Setting Up Infiniband on Proxmox VE
This article will cover how to configure an Infiniband card on Proxmox VE —tested on version 9.x, but should apply to newer versions—.
We will use the following terminology:
- IB: Infiniband
- MLX: Mellanox
- SM: Subnet Manager
If you wish to passthrough the IB card to VM’s, you will need to enable SR-IOV, otherwise you may skip all SR-IOV/IOMMU related instructions.
Another important consideration is that we will need to enable the systemd
opensm
(Open Subnet Manager) service in the event we wish to use IPoIB
(IP-over-Infiniband).
This service must run only on ONE node in the Infiniband network and is only required if the switch itself does not provide SM support.
Requirements
Firstly to setup SR-IOV we must enable IOMMU, for that you should refer to the official Proxmox VE documentation:
Once you’ve ensured IOMMU is enabled, we must install the following required packages and dependencies:
- infiniband-diags
- ibutils
- rdma-core
- rdmacm-utils
- mstflint
apt update -y
apt install -y infiniband-diags ibutils rdma-core rdmacm-utils mstflint
Manually Enabling SR-IOV
In this article we will use 4 GUIDs / Virtual IOs for passing through the Mellanox card as it’s a performance oriented count, however if you require more density you can adjust all the scripts to a higher count (8).
Getting the Identifiers
To enable SR-IOV we must first identify the Mellanox card’s PCI Bus.
lspci | grep -i mellanox
You will get the following output (or something similar):
01:00.0 Infiniband Controller: Mellanox Technologies MT28908 Family [ConnectX-6]
This tells us the PCI Bus is 01:00.0
so we will set it as a variable for easy
reference in the following commands.
# Get the MLX Device Name and Bus
## Method 1
MLX_DEV=$(ibstat --list_of_cas | head -n 1)
MLX_BUS=$(lspci | grep -i mellanox | grep -iv "virtual function" | awk '{print $1}')
## Method 2
MLX_BUS=$(ethtool -i "${MLX_DEV}" | grep "bus-info" | awk -F ": " '{print $NF}')
MLX_DEV=$(ls "/sys/bus/pci/devices/${MLX_BUS}/net/" | head -n 1)

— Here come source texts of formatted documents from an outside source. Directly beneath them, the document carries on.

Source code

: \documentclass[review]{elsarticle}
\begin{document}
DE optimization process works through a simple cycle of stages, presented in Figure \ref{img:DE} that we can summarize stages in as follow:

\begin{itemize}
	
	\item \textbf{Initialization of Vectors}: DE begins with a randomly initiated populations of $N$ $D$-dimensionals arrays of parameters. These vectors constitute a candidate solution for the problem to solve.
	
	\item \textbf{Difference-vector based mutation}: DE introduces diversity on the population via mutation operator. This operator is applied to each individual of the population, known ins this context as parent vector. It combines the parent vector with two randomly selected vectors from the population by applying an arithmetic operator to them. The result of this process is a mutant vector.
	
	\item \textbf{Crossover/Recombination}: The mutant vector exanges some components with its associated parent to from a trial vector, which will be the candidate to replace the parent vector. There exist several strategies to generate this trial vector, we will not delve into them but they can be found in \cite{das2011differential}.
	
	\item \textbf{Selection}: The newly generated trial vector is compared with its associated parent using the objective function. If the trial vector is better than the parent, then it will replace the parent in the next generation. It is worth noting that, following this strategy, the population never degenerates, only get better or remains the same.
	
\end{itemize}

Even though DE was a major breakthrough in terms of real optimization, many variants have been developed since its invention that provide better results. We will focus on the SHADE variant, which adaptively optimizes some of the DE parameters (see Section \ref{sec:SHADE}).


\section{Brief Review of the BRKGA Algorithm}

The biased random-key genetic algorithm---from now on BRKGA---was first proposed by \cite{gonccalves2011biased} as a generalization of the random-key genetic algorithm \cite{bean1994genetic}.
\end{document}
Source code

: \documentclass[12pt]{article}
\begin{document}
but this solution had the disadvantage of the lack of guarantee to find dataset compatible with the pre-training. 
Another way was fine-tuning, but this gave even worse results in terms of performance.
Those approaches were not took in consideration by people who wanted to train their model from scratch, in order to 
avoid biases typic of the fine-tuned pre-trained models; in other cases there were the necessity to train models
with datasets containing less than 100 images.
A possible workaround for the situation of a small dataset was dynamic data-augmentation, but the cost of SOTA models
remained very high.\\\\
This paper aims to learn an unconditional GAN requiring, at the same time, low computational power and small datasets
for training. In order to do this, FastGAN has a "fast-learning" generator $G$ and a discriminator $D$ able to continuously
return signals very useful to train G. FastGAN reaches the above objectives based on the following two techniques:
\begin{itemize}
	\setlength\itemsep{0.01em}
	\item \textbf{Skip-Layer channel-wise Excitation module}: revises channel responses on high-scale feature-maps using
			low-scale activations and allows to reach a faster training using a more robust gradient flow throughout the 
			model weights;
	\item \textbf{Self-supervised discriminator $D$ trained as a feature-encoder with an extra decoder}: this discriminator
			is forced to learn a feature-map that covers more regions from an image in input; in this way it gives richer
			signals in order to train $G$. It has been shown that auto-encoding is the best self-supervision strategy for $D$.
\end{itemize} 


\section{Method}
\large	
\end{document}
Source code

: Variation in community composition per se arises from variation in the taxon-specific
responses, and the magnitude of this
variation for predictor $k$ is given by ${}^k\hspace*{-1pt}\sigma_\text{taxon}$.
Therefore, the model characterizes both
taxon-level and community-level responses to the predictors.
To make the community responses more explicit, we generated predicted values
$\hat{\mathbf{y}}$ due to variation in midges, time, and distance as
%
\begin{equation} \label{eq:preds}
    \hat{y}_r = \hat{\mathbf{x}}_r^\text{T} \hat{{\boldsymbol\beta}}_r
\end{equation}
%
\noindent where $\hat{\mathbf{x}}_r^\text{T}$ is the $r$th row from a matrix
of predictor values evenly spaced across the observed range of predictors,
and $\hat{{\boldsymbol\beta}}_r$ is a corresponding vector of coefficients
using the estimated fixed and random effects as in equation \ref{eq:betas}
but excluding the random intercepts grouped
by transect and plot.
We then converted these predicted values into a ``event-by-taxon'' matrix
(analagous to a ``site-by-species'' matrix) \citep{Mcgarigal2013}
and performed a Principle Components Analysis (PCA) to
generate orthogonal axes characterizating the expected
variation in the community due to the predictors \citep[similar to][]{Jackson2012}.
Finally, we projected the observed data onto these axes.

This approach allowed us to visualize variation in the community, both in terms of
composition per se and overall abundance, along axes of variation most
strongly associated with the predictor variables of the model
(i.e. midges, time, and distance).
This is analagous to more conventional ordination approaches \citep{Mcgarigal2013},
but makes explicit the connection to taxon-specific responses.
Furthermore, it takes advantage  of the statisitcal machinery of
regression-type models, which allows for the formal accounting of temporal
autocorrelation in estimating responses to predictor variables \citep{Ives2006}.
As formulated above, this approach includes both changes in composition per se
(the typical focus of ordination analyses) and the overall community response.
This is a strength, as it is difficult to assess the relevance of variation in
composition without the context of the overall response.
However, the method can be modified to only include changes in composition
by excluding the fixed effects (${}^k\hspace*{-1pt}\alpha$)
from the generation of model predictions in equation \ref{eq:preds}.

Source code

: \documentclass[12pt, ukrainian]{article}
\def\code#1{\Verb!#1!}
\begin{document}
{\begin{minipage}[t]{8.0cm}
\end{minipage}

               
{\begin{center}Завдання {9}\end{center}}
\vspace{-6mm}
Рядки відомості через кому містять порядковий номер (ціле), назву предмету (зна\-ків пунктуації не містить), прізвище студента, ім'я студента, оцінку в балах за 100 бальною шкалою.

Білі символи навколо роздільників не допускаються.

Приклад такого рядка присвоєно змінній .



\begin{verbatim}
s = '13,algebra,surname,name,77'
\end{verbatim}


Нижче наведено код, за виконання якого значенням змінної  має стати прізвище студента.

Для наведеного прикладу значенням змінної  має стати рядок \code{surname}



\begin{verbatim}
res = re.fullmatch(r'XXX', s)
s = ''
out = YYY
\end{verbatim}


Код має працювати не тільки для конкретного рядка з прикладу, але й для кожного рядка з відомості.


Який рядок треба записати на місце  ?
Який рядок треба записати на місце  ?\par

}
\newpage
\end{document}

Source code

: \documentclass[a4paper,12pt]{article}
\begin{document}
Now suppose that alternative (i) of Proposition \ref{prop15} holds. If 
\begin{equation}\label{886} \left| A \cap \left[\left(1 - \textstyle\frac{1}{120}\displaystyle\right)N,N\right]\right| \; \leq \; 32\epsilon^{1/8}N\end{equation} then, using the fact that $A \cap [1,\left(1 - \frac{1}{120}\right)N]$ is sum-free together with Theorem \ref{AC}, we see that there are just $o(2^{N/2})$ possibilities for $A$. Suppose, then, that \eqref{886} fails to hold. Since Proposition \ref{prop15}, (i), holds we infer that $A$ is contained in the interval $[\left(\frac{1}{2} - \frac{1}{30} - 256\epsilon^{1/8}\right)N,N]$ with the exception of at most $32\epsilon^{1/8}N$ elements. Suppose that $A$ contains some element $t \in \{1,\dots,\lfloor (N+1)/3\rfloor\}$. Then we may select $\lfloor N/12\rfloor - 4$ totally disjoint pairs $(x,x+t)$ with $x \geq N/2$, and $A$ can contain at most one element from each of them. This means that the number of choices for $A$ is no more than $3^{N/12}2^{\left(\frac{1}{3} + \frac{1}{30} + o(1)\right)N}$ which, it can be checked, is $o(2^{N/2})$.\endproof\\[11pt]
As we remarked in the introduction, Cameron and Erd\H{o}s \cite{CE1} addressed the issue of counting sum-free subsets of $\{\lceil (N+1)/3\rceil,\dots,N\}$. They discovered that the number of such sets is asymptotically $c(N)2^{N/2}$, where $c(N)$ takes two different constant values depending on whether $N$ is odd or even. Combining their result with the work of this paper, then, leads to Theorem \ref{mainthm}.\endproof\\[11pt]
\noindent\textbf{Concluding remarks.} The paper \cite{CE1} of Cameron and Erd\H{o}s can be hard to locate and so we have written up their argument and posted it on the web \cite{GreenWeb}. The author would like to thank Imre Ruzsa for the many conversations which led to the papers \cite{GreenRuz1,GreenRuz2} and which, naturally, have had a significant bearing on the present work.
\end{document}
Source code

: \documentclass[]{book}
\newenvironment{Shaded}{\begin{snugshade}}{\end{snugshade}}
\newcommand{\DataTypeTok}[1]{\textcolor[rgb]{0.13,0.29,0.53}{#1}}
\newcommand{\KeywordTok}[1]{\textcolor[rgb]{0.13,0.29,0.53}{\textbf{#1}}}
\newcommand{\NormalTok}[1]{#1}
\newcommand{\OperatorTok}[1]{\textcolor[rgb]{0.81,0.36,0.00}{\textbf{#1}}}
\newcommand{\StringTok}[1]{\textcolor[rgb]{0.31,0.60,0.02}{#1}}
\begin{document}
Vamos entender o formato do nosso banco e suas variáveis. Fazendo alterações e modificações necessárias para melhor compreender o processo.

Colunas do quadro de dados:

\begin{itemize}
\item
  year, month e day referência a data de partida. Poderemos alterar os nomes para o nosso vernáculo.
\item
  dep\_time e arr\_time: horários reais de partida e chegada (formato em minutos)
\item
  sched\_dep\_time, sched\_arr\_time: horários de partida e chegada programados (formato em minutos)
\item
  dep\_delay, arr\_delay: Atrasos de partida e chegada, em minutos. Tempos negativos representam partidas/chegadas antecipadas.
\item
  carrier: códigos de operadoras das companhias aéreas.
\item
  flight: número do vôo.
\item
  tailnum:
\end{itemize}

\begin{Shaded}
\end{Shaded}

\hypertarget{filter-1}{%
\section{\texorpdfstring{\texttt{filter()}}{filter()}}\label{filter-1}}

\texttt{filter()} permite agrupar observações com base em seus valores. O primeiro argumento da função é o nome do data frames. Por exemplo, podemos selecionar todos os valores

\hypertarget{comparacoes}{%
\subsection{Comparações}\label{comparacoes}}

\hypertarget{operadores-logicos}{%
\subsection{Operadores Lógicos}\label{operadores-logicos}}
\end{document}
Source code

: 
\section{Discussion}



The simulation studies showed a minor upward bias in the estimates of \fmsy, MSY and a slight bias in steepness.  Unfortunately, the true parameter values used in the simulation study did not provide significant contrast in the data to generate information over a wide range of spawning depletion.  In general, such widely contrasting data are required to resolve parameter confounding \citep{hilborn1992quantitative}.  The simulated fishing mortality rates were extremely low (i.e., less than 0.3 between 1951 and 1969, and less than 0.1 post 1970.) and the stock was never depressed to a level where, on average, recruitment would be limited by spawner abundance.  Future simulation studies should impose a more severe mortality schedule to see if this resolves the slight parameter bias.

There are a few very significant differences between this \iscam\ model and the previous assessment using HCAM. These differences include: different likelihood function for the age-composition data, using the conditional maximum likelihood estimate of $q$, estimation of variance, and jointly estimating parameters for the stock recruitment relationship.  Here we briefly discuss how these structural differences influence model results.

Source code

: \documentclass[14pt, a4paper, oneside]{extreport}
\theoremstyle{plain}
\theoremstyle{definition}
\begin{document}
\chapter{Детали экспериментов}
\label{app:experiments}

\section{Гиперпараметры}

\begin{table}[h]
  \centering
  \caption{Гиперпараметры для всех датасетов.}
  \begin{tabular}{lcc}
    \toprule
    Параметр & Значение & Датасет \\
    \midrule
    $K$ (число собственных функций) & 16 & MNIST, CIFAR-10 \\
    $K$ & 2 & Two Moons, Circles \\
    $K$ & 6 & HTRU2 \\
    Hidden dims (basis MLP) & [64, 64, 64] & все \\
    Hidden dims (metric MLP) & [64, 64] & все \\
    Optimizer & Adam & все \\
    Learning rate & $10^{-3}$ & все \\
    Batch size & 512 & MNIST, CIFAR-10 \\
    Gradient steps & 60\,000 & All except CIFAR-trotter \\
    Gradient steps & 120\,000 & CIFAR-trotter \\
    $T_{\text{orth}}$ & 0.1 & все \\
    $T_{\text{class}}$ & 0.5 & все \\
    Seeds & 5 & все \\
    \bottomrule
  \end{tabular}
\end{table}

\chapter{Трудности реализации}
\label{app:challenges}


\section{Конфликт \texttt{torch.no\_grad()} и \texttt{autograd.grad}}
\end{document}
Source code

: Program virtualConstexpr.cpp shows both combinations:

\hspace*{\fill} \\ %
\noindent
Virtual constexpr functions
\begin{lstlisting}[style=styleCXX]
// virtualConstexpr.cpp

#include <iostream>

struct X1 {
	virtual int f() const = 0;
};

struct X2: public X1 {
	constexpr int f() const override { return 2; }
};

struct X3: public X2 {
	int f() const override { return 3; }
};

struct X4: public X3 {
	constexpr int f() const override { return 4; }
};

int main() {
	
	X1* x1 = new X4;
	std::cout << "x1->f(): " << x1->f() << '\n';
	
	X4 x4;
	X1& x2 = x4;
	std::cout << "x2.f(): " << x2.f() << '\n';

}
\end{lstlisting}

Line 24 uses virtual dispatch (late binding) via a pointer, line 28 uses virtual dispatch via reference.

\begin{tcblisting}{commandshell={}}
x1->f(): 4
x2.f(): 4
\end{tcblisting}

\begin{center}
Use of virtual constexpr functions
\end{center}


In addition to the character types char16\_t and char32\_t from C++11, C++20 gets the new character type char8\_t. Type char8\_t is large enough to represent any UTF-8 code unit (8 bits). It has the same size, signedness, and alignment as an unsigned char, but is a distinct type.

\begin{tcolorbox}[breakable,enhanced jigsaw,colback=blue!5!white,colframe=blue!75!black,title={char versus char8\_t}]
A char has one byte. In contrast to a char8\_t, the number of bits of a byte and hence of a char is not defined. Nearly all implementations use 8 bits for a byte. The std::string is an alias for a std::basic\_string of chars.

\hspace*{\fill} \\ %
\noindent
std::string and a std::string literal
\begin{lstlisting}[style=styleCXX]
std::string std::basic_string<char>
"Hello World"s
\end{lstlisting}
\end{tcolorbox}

Check that the variables are correct:
cat << EOL
Mellanox Device: ${MLX_DEV}
Mellanox PCI Bus: ${MLX_BUS}
EOL
You should get something like:
# THIS
Mellanox Device: ibp1s0
Mellanox PCI Bus: 01:00.0
# OR THIS
Mellanox Device: ibp1s0
Mellanox PCI Bus: 0000:01:00.0
Setting up the Automatic GUIDs
We need to setup some scripts and services so that the IB card will create the VFIO GUIDs automatically on system start.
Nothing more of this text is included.